__Problem details__: Reproduce exactly, and only, the lines running from the start of the entries below to the line containing "- Redis for session management".

Content starts

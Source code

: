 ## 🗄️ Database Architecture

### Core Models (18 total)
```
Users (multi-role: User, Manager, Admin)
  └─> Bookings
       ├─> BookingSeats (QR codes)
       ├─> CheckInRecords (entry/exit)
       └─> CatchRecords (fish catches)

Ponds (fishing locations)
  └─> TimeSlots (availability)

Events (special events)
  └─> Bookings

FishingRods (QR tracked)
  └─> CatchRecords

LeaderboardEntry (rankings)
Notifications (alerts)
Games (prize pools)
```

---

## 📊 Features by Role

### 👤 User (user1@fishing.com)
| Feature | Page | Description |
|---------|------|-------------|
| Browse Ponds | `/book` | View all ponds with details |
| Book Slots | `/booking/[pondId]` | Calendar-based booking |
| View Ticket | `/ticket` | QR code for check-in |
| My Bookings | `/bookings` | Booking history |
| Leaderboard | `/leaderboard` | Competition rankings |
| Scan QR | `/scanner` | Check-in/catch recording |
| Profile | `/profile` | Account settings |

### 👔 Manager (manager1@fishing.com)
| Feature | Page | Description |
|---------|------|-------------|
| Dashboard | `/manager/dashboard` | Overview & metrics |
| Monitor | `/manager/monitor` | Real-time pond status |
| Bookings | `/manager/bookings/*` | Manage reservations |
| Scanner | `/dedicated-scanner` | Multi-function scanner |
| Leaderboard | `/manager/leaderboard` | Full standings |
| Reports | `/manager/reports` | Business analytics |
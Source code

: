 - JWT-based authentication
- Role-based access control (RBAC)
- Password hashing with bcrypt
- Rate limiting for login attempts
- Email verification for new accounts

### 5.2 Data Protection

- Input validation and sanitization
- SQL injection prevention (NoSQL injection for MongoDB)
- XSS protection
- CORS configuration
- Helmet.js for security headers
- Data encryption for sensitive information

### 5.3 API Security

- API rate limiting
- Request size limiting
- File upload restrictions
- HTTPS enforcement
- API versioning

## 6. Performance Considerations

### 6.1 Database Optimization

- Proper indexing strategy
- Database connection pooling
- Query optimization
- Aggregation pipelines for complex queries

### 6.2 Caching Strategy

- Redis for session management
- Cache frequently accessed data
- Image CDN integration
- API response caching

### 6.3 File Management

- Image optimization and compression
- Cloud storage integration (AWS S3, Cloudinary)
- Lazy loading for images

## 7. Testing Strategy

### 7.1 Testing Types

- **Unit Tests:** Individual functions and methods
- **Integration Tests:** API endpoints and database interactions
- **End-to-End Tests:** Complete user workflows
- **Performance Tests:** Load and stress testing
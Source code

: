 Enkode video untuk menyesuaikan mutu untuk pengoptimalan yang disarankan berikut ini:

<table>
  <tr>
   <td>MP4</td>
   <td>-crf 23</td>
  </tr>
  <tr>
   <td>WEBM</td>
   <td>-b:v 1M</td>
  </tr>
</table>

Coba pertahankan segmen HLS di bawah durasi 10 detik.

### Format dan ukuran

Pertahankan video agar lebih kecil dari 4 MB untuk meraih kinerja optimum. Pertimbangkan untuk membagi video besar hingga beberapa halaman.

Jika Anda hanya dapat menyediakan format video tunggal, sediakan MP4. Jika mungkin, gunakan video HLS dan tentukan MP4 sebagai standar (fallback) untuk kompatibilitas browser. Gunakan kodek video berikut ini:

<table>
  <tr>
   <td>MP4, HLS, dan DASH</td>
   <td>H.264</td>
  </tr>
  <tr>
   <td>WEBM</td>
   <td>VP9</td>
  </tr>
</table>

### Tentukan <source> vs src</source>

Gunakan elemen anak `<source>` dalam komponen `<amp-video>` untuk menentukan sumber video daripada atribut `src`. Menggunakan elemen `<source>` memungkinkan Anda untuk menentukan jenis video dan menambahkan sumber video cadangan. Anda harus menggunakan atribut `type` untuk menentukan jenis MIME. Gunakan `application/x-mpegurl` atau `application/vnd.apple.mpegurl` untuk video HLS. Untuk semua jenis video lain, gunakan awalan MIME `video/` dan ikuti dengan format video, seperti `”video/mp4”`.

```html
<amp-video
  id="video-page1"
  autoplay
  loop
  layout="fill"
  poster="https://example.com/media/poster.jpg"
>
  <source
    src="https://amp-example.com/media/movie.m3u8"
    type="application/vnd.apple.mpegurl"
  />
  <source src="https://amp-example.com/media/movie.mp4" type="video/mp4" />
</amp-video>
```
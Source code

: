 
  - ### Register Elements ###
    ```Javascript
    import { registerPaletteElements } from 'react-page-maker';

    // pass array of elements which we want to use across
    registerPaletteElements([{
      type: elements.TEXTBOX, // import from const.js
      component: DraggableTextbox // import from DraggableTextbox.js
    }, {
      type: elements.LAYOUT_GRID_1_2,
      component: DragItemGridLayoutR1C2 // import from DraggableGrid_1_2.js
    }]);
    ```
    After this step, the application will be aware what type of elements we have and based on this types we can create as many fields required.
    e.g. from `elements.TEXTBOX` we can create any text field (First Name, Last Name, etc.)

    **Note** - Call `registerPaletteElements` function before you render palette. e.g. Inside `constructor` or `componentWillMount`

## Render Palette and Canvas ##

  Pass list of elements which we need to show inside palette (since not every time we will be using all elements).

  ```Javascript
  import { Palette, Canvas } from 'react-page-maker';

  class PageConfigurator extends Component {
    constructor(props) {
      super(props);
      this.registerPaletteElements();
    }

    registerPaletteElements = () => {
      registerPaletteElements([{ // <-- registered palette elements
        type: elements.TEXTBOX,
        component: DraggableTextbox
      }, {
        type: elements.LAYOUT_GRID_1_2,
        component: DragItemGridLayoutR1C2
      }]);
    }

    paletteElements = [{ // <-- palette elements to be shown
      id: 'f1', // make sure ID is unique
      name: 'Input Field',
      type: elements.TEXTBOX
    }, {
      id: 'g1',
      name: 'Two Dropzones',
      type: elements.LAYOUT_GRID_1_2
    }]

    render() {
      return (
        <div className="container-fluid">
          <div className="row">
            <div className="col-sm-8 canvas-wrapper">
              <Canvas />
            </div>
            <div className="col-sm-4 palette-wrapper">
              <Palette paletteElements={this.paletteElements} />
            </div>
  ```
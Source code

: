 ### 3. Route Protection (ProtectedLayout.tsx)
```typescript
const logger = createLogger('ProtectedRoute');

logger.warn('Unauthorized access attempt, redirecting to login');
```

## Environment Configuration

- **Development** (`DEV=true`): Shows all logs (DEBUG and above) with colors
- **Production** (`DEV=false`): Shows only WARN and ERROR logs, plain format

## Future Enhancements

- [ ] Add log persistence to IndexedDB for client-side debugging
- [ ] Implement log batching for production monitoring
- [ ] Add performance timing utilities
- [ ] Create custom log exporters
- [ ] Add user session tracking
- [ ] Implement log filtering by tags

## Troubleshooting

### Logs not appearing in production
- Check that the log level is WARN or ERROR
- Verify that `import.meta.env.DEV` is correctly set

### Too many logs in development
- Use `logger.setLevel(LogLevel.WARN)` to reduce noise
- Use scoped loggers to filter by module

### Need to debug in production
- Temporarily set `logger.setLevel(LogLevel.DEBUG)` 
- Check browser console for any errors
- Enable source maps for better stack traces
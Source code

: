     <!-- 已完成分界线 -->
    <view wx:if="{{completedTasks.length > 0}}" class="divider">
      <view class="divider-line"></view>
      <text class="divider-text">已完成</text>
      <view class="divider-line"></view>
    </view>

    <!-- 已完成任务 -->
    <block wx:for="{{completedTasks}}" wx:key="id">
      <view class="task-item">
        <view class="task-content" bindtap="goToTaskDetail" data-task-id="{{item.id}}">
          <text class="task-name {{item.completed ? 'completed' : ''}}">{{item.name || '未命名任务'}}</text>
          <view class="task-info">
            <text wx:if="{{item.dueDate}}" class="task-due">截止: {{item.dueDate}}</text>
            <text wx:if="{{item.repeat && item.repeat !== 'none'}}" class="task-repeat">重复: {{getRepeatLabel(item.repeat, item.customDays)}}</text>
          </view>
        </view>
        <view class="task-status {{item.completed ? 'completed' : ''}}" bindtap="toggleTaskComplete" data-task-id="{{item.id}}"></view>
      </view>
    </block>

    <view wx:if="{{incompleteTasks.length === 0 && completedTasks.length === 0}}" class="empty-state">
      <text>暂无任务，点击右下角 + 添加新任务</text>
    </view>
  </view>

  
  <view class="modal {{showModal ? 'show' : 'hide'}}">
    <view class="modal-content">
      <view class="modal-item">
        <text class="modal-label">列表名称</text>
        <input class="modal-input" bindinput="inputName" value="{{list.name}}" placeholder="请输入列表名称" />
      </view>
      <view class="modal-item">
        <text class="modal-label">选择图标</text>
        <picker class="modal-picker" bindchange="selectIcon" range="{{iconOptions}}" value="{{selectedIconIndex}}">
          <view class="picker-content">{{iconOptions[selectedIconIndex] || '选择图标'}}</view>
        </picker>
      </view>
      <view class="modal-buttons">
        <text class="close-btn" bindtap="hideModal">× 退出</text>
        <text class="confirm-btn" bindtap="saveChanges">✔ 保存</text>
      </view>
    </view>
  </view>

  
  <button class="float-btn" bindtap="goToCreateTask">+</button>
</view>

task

Content ends

__Solution for this exercise__:
Source code

: ## 🗄️ Database Architecture

### Core Models (18 total)
```
Users (multi-role: User, Manager, Admin)
  └─> Bookings
       ├─> BookingSeats (QR codes)
       ├─> CheckInRecords (entry/exit)
       └─> CatchRecords (fish catches)

Ponds (fishing locations)
  └─> TimeSlots (availability)

Events (special events)
  └─> Bookings

FishingRods (QR tracked)
  └─> CatchRecords

LeaderboardEntry (rankings)
Notifications (alerts)
Games (prize pools)
```

---

## 📊 Features by Role

### 👤 User (user1@fishing.com)
| Feature | Page | Description |
|---------|------|-------------|
| Browse Ponds | `/book` | View all ponds with details |
| Book Slots | `/booking/[pondId]` | Calendar-based booking |
| View Ticket | `/ticket` | QR code for check-in |
| My Bookings | `/bookings` | Booking history |
| Leaderboard | `/leaderboard` | Competition rankings |
| Scan QR | `/scanner` | Check-in/catch recording |
| Profile | `/profile` | Account settings |

### 👔 Manager (manager1@fishing.com)
| Feature | Page | Description |
|---------|------|-------------|
| Dashboard | `/manager/dashboard` | Overview & metrics |
| Monitor | `/manager/monitor` | Real-time pond status |
| Bookings | `/manager/bookings/*` | Manage reservations |
| Scanner | `/dedicated-scanner` | Multi-function scanner |
| Leaderboard | `/manager/leaderboard` | Full standings |
| Reports | `/manager/reports` | Business analytics |
Source code

: - JWT-based authentication
- Role-based access control (RBAC)
- Password hashing with bcrypt
- Rate limiting for login attempts
- Email verification for new accounts

### 5.2 Data Protection

- Input validation and sanitization
- SQL injection prevention (NoSQL injection for MongoDB)
- XSS protection
- CORS configuration
- Helmet.js for security headers
- Data encryption for sensitive information

### 5.3 API Security

- API rate limiting
- Request size limiting
- File upload restrictions
- HTTPS enforcement
- API versioning

## 6. Performance Considerations

### 6.1 Database Optimization

- Proper indexing strategy
- Database connection pooling
- Query optimization
- Aggregation pipelines for complex queries

### 6.2 Caching Strategy

- Redis for session management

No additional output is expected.